Bangladesh should not consider LNG import as long-term solution: Speakers
BI Report || BusinessInsider
The country should not consider liquefied natural gas (LNG) import as a long-term solution, especially for the power sector, said speakers at a webinar on Sunday.
Instead, the government should put emphasis on clean energy-based power generation, gradually increase the share of renewable energy in the fuel-mix, improve energy efficiency, they recommended.
The webinar titled, “Gas-LNG Debate in Energy Supply Costs and Consequences of LNG Import for the Power Sector” was organised by the Centre for Policy Dialogue (CPD).
The keynote was presented by Khondaker Golam Moazzem of CPD and Abdullah Fahad.
During the webinar, it was recommended that the Bangladesh Power Development Board (BPDB) should revisit its existing power generation plan which are in the pipeline and should not encourage future power plants based on LNG or petroleum.
The BPDB should also redesign its future power generation plan putting emphasis on renewable energy-based power plants, and it should not allow using the land available from abandoned coal-fired power plants for establishing LNG-based power plants.
The keynote of the webinar identified four distinctive stages in the LNG supply chain for Bangladesh starting from import and ending at consumers, namely – import, regasification, transmission and distribution.

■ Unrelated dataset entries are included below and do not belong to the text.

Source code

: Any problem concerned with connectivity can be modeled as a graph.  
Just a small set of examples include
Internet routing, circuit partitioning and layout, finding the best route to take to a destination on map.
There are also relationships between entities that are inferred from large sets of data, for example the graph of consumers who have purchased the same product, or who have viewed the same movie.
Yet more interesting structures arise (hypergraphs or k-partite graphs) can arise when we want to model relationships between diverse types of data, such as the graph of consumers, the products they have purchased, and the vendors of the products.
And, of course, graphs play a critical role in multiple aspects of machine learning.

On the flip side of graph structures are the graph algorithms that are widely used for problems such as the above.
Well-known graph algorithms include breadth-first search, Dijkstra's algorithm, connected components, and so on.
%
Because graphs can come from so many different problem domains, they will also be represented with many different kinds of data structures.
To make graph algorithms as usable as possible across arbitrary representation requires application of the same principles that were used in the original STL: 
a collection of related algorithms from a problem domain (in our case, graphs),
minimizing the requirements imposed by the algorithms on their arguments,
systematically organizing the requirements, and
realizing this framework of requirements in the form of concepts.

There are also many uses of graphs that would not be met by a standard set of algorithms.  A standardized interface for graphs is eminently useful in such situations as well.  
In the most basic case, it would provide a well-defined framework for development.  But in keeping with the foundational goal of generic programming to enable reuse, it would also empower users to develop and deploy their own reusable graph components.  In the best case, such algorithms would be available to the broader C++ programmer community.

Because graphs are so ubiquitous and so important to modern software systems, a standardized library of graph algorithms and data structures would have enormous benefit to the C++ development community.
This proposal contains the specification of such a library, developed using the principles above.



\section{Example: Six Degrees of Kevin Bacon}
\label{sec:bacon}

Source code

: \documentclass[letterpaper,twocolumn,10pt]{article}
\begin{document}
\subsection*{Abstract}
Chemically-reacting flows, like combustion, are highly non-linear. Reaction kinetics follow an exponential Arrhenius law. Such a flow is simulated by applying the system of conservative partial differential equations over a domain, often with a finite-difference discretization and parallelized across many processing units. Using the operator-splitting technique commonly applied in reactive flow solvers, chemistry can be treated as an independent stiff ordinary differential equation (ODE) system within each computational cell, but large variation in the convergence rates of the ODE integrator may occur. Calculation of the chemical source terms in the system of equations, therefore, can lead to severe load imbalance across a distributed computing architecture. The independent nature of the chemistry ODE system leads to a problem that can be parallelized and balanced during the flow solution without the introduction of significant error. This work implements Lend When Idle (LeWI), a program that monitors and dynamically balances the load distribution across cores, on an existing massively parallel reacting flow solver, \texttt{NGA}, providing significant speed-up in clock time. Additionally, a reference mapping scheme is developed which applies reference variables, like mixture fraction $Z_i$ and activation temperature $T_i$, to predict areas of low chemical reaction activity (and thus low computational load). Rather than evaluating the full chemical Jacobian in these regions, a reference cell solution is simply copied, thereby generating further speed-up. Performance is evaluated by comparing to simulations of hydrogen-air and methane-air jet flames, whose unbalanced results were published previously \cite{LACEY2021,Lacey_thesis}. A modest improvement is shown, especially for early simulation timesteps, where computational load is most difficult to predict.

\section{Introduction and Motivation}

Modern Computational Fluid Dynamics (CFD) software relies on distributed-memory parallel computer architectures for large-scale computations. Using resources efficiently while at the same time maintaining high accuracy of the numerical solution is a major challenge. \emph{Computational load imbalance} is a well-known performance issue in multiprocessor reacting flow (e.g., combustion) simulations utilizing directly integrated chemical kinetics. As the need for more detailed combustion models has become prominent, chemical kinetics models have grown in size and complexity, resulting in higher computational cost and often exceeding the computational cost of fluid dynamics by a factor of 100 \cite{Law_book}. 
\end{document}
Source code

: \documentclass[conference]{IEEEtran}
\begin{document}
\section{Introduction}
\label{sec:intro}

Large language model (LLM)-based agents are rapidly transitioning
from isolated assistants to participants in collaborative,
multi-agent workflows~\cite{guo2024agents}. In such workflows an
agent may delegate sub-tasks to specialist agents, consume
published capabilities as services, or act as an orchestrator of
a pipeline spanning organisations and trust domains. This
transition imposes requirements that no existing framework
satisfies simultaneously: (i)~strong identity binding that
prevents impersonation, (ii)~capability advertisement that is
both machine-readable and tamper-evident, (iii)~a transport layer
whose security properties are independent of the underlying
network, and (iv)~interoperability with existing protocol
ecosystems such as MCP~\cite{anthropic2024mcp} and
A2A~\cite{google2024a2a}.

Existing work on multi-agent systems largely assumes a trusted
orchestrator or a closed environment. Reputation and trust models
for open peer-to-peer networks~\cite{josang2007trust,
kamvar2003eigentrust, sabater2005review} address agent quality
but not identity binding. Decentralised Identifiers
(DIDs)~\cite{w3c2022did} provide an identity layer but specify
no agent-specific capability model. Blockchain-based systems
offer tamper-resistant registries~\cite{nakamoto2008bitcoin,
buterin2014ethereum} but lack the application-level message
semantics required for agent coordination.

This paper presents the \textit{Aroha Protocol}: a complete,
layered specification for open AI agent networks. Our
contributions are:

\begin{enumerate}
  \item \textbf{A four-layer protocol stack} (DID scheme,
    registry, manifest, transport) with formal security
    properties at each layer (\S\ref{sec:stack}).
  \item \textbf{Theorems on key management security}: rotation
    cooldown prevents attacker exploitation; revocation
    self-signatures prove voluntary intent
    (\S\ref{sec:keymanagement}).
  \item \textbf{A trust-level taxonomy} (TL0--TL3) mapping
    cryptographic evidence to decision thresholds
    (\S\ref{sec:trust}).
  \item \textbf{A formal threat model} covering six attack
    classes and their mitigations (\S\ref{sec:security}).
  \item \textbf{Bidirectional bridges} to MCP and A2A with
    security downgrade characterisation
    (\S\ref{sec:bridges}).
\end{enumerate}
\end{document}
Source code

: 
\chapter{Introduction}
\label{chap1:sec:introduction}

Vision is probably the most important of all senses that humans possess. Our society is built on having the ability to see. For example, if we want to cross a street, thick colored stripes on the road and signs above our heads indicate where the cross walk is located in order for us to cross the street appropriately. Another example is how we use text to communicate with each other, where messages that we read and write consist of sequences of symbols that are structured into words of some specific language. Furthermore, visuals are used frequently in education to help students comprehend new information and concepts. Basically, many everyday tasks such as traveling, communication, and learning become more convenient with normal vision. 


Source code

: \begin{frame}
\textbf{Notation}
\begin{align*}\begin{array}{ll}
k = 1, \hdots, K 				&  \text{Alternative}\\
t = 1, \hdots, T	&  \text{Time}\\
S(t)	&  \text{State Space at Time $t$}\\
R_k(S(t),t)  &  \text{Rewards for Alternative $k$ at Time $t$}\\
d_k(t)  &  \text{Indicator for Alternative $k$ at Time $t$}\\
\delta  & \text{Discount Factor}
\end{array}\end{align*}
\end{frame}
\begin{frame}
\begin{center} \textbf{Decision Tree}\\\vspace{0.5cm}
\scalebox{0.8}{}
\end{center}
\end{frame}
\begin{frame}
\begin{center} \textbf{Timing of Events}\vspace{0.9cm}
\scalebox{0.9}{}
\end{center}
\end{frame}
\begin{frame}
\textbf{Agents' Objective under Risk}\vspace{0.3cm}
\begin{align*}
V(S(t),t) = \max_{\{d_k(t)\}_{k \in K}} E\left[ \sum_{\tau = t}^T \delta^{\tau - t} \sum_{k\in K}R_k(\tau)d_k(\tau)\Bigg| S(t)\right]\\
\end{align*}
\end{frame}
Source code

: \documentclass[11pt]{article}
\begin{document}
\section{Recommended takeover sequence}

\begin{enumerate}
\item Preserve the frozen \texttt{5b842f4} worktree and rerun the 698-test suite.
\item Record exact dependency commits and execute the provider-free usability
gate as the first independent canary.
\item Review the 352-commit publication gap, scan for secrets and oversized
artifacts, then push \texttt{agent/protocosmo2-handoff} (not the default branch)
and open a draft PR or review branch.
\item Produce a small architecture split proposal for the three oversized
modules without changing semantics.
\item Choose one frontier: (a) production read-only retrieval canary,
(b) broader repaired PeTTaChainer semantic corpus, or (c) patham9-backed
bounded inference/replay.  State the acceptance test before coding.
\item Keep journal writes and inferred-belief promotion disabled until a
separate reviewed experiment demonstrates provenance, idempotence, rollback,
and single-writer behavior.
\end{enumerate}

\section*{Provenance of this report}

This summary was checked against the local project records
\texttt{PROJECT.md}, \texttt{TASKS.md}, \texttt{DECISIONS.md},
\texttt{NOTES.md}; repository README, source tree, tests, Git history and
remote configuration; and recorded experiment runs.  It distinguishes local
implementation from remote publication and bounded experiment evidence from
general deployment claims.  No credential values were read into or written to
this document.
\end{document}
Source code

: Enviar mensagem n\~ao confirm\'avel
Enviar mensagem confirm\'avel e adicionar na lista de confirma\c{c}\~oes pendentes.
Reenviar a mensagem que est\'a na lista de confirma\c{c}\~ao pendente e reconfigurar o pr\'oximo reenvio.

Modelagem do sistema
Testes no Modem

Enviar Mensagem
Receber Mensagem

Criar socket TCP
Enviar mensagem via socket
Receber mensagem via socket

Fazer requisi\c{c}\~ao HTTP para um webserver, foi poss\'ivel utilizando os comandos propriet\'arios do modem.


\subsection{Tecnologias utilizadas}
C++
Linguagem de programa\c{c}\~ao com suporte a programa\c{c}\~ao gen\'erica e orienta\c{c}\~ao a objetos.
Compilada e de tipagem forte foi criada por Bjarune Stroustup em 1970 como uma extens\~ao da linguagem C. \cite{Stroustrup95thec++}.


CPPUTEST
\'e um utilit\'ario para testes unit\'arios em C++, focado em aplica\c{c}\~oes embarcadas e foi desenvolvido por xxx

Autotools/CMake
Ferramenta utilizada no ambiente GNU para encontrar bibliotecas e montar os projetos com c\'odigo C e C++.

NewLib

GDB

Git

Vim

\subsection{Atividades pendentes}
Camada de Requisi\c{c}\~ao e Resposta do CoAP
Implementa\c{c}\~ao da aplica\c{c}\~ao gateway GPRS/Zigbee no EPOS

The current energy supply infrastructure hugely depends on natural gas while it was the major (46%) primary energy supply source in fiscal 2020-21. Besides, the share of gas-based power plants was 52 percent in the same fiscal year.
At the end of the last decade, the country’s local gas production started declining and the remaining proven/recoverable gas reserve (10 Tcf) will gradually diminish over the years (one third per day by 2030 and zero by 2041)
Bangladesh shifted to imported Liquefied Natural Gas (LNG) to meet the gap in existing demand but the country’s long-term target of the clean energy-based power sector would be difficult to attain.
According to the projection of Gas Sector Master Plan (2017), local supply would be largely unable to meet the local demand and the gap persists till 2030.
On the other part, the demand is increasing at a higher rate compared to that of local production, thus increasing the gap, which will be the highest in 2023-24.
The gap is currently being addressed through LNG import.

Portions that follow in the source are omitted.